Back in July 2010, I wrote a blog entry about the difference
between how boys play with toys and how girls play with toys: http://sandysmotherhoodblog.blogspot.com/2010/07/toys-boys-vs-girls.html
Revisiting that entry now that I have a child of each gender only serves to
reinforce my belief that boys and girls play differently. It’s certainly true
in my family, at least.
My son has been obsessed with cars and trucks ever since he
was small. Even before he could walk, he would crawl over to anything with
wheels and attempt to spin them – a grocery cart, a stroller, a skateboard. I
always made sure to keep a matchbox car or small truck in my purse to keep him
entertained. And since his obsession continues, my daughter (who is almost 2
years younger than her brother) has grown up surrounded by cars and trucks. And
when she was tiny, she was also content to zoom them across the table and to
watch their wheels spin in fascination. But now that she is old enough to be
interested in what toys are or represent, rather than just their physical size
and feel, she is much less interested in cars.
Her toys of choice are generally soft items like stuffed
animals and dolls. She loves to hug them and coo to them and make them kiss
each other. For her, I keep several small plastic animals in my purse. Giraffe
and tiger often make an appearance at a restaurant, hiding behind cups and salt
shakers and playing peek-a-boo with her, and just generally allowing themselves
to be kissed and pawed and snuggled and loved. If on occasion I have forgotten
to put a car in my purse and I give my son the same toy animals to play with, instead
of kissing each other and playing nicely, they will roar ferociously and attempt
to eat each other.
There are also huge differences in how they choose to play
with the same non-specific toys. Give them both a box of Legos and my son will
alternate between building and knocking down towers and designing some kind of
gun or cannon, whereas my daughter will stick a single Lego on the index finger
of each hand and click them together with fascination, and then pick out all
the flowers and animals that are part of the Lego set.
If you let them choose from the same group of toys, they
rarely choose the same things. At a local play area, my son runs directly to
the train table where he immediately starts redesigning the track while my
daughter makes a beeline for the play house and begins to “chat” on the phone.
Of course, there are often similarities in their play,
especially when it comes to imagination games. They both love to run, and
squeal, and be tickled, and play hide-and-seek. They both love to dig in the
sand and splash in the water and scribble with crayons and chalk. They both
love to strum the guitar and pound on the piano keys and bang on anything that
bears a passing resemblance to a drum. They love to make an old paper towel
tube into a trumpet. They are both fascinated by sticking stickers on things.

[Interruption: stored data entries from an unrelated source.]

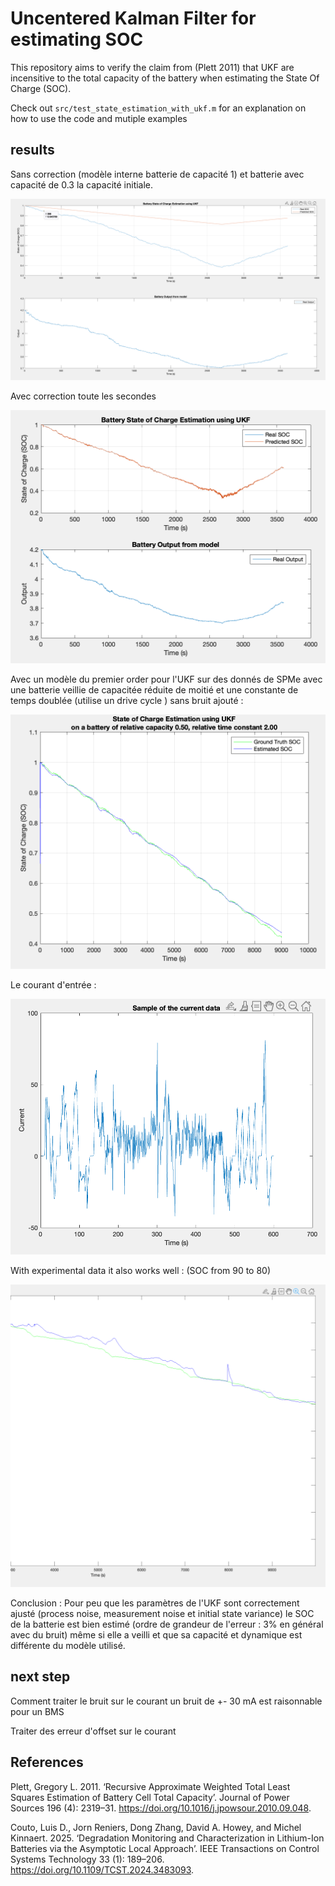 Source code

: # Uncentered Kalman Filter for estimating SOC

This repository aims to verify the claim from (Plett 2011) that UKF are incensitive to the total capacity of the battery when estimating the State Of Charge (SOC).

Check out `src/test_state_estimation_with_ukf.m` for an explanation on how to use the code and mutiple examples


## results
Sans correction (modèle interne batterie de capacité 1) et batterie avec capacité de 0.3 la capacité initiale.

![](image.png)

Avec correction toute les secondes 

![](image-1.png)

Avec un modèle du premier order pour l'UKF sur des donnés de SPMe avec une batterie veillie de capacitée réduite de moitié et une constante de temps doublée (utilise un drive cycle ) sans bruit ajouté : 

![](image-3.png)

Le courant d'entrée : 

![](image-4.png)

With experimental data it also works well : (SOC from 90 to 80)

![](image-2.png)


Conclusion : Pour peu que les paramètres de l'UKF sont correctement ajusté (process noise, measurement noise et initial state variance) le SOC de la batterie est bien estimé (ordre de grandeur de l'erreur : 3% en général avec du bruit) même si elle a veilli et que sa capacité et dynamique est différente du modèle utilisé.

## next step
Comment traiter le bruit sur le courant
un bruit de +- 30 mA est raisonnable pour un BMS

Traiter des erreur d'offset sur le courant

## References

Plett, Gregory L. 2011. ‘Recursive Approximate Weighted Total Least Squares Estimation of Battery Cell Total Capacity’. Journal of Power Sources 196 (4): 2319–31. https://doi.org/10.1016/j.jpowsour.2010.09.048.

Couto, Luis D., Jorn Reniers, Dong Zhang, David A. Howey, and Michel Kinnaert. 2025. ‘Degradation Monitoring and Characterization in Lithium-Ion Batteries via the Asymptotic Local Approach’. IEEE Transactions on Control Systems Technology 33 (1): 189–206. https://doi.org/10.1109/TCST.2024.3483093.
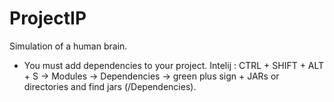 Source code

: # ProjectIP
Simulation of a human brain. 

* You must add dependencies to your project. 
Intelij : CTRL + SHIFT + ALT + S -> Modules -> Dependencies -> green plus sign + JARs or directories and find jars (/Dependencies).
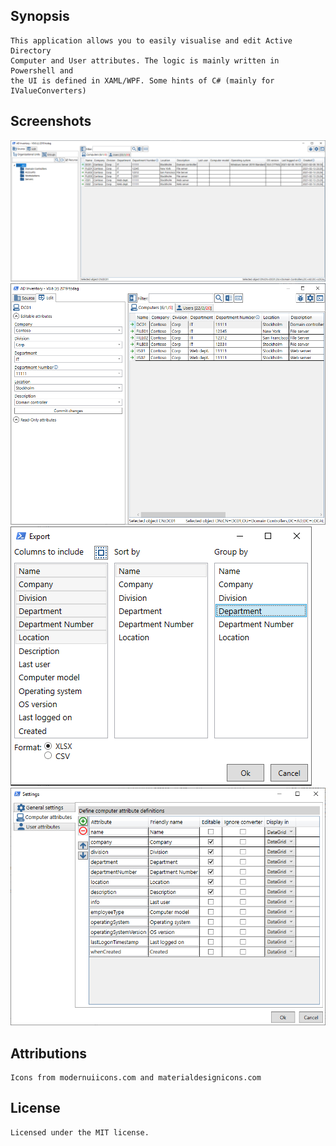 ## Synopsis
    This application allows you to easily visualise and edit Active Directory
    Computer and User attributes. The logic is mainly written in Powershell and
    the UI is defined in XAML/WPF. Some hints of C# (mainly for IValueConverters)
    
## Screenshots
![Screenshot1](/screenshot-computers.png?raw=true "Computers Screenshot")
![Screenshot2](/screenshot-edit-computers.png?raw=true "Edit Computers Screenshot")
![Screenshot3](/screenshot-export.png?raw=true "Export Screenshot")
![Screenshot4](/screenshot-settings.png?raw=true "Settings Screenshot")

## Attributions
    Icons from modernuiicons.com and materialdesignicons.com

## License
    Licensed under the MIT license.

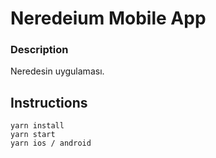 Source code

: # Neredeium Mobile App

### Description

Neredesin uygulaması.


## Instructions
    yarn install
    yarn start
    yarn ios / android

But when it comes right down to it, their play is
fundamentally different, because THEY are fundamentally different. And although
I would never tell my daughter that she can’t be a construction worker or an
engineer simply because she’s a girl, and I would never tell my son that he can’t
be a nurse or a teacher because he’s a boy, I do believe that their future
interests are going to be very divergent from each other just due to their
natures, which are in part due to their gender. Because they’re different. And
viva la difference!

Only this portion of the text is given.